> **WHAT NEEDS TO BE DONE**: All of the records must come back exactly as they were given.

Start of Block

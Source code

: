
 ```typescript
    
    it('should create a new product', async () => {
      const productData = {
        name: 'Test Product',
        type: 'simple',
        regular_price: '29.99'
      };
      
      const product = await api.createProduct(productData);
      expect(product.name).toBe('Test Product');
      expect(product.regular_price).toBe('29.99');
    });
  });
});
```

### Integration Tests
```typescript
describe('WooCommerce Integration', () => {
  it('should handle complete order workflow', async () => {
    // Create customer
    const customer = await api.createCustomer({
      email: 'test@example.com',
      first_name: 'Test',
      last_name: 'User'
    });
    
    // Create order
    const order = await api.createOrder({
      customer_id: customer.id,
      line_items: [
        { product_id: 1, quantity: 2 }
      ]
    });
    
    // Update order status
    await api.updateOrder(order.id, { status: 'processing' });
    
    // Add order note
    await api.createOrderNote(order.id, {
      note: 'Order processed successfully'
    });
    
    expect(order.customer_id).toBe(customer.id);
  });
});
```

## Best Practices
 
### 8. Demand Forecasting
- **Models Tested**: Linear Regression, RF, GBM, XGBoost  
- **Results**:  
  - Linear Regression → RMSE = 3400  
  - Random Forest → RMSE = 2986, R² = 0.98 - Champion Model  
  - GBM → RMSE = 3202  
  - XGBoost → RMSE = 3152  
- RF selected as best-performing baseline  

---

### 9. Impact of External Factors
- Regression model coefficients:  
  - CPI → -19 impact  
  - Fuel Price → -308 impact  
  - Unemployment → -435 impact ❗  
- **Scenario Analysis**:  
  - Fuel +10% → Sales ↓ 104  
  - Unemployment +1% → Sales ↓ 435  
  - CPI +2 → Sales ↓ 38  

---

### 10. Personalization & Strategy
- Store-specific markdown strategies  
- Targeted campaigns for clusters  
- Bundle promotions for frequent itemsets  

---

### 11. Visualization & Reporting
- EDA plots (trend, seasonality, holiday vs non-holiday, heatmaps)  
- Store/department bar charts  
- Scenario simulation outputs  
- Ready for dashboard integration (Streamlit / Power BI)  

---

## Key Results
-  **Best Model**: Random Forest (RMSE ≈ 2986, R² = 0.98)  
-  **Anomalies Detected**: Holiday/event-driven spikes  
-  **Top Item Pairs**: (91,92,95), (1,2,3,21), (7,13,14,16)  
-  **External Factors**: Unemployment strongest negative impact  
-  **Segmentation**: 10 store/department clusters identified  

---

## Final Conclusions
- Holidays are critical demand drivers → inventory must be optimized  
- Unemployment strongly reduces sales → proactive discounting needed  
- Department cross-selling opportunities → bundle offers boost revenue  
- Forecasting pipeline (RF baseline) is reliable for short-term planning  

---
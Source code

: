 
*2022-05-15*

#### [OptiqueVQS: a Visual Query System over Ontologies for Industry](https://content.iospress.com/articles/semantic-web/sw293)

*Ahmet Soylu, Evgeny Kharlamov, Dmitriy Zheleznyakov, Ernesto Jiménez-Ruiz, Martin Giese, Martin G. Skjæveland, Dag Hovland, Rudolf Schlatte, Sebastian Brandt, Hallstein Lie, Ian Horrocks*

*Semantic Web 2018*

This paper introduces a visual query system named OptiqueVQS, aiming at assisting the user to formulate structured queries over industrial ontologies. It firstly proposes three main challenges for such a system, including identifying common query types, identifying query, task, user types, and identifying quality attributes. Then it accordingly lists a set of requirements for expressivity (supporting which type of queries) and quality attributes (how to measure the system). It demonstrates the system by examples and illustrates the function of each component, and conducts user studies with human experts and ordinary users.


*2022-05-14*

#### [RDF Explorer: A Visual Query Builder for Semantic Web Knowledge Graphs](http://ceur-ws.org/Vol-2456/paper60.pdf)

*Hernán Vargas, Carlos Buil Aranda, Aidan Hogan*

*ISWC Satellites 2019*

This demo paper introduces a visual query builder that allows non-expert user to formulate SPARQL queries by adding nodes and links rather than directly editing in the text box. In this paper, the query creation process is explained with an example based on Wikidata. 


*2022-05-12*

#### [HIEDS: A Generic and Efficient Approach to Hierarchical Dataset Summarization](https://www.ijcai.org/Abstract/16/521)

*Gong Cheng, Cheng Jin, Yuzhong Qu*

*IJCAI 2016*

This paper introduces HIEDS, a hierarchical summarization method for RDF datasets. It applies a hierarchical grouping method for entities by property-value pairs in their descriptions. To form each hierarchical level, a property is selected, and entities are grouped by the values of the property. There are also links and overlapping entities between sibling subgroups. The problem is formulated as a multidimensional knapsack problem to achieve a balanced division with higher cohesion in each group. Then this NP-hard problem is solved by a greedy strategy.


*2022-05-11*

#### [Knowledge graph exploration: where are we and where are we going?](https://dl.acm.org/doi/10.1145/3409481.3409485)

End of Block

> **TASK ANSWER**:
Source code

:
 ```typescript
    
    it('should create a new product', async () => {
      const productData = {
        name: 'Test Product',
        type: 'simple',
        regular_price: '29.99'
      };
      
      const product = await api.createProduct(productData);
      expect(product.name).toBe('Test Product');
      expect(product.regular_price).toBe('29.99');
    });
  });
});
```

### Integration Tests
```typescript
describe('WooCommerce Integration', () => {
  it('should handle complete order workflow', async () => {
    // Create customer
    const customer = await api.createCustomer({
      email: 'test@example.com',
      first_name: 'Test',
      last_name: 'User'
    });
    
    // Create order
    const order = await api.createOrder({
      customer_id: customer.id,
      line_items: [
        { product_id: 1, quantity: 2 }
      ]
    });
    
    // Update order status
    await api.updateOrder(order.id, { status: 'processing' });
    
    // Add order note
    await api.createOrderNote(order.id, {
      note: 'Order processed successfully'
    });
    
    expect(order.customer_id).toBe(customer.id);
  });
});
```

## Best Practices
 
### 8. Demand Forecasting
- **Models Tested**: Linear Regression, RF, GBM, XGBoost  
- **Results**:  
  - Linear Regression → RMSE = 3400  
  - Random Forest → RMSE = 2986, R² = 0.98 - Champion Model  
  - GBM → RMSE = 3202  
  - XGBoost → RMSE = 3152  
- RF selected as best-performing baseline  

---

### 9. Impact of External Factors
- Regression model coefficients:  
  - CPI → -19 impact  
  - Fuel Price → -308 impact  
  - Unemployment → -435 impact ❗  
- **Scenario Analysis**:  
  - Fuel +10% → Sales ↓ 104  
  - Unemployment +1% → Sales ↓ 435  
  - CPI +2 → Sales ↓ 38  

---

### 10. Personalization & Strategy
- Store-specific markdown strategies  
- Targeted campaigns for clusters  
- Bundle promotions for frequent itemsets  

---

### 11. Visualization & Reporting
- EDA plots (trend, seasonality, holiday vs non-holiday, heatmaps)  
- Store/department bar charts  
- Scenario simulation outputs  
- Ready for dashboard integration (Streamlit / Power BI)  

---

## Key Results
-  **Best Model**: Random Forest (RMSE ≈ 2986, R² = 0.98)  
-  **Anomalies Detected**: Holiday/event-driven spikes  
-  **Top Item Pairs**: (91,92,95), (1,2,3,21), (7,13,14,16)  
-  **External Factors**: Unemployment strongest negative impact  
-  **Segmentation**: 10 store/department clusters identified  

---

## Final Conclusions
- Holidays are critical demand drivers → inventory must be optimized  
- Unemployment strongly reduces sales → proactive discounting needed  
- Department cross-selling opportunities → bundle offers boost revenue  
- Forecasting pipeline (RF baseline) is reliable for short-term planning  

---
Source code

: 
*2022-05-15*

#### [OptiqueVQS: a Visual Query System over Ontologies for Industry](https://content.iospress.com/articles/semantic-web/sw293)

*Ahmet Soylu, Evgeny Kharlamov, Dmitriy Zheleznyakov, Ernesto Jiménez-Ruiz, Martin Giese, Martin G. Skjæveland, Dag Hovland, Rudolf Schlatte, Sebastian Brandt, Hallstein Lie, Ian Horrocks*

*Semantic Web 2018*

This paper introduces a visual query system named OptiqueVQS, aiming at assisting the user to formulate structured queries over industrial ontologies. It firstly proposes three main challenges for such a system, including identifying common query types, identifying query, task, user types, and identifying quality attributes. Then it accordingly lists a set of requirements for expressivity (supporting which type of queries) and quality attributes (how to measure the system). It demonstrates the system by examples and illustrates the function of each component, and conducts user studies with human experts and ordinary users.


*2022-05-14*

#### [RDF Explorer: A Visual Query Builder for Semantic Web Knowledge Graphs](http://ceur-ws.org/Vol-2456/paper60.pdf)

*Hernán Vargas, Carlos Buil Aranda, Aidan Hogan*

*ISWC Satellites 2019*

This demo paper introduces a visual query builder that allows non-expert user to formulate SPARQL queries by adding nodes and links rather than directly editing in the text box. In this paper, the query creation process is explained with an example based on Wikidata. 


*2022-05-12*

#### [HIEDS: A Generic and Efficient Approach to Hierarchical Dataset Summarization](https://www.ijcai.org/Abstract/16/521)

*Gong Cheng, Cheng Jin, Yuzhong Qu*

*IJCAI 2016*

This paper introduces HIEDS, a hierarchical summarization method for RDF datasets. It applies a hierarchical grouping method for entities by property-value pairs in their descriptions. To form each hierarchical level, a property is selected, and entities are grouped by the values of the property. There are also links and overlapping entities between sibling subgroups. The problem is formulated as a multidimensional knapsack problem to achieve a balanced division with higher cohesion in each group. Then this NP-hard problem is solved by a greedy strategy.


*2022-05-11*

#### [Knowledge graph exploration: where are we and where are we going?](https://dl.acm.org/doi/10.1145/3409481.3409485)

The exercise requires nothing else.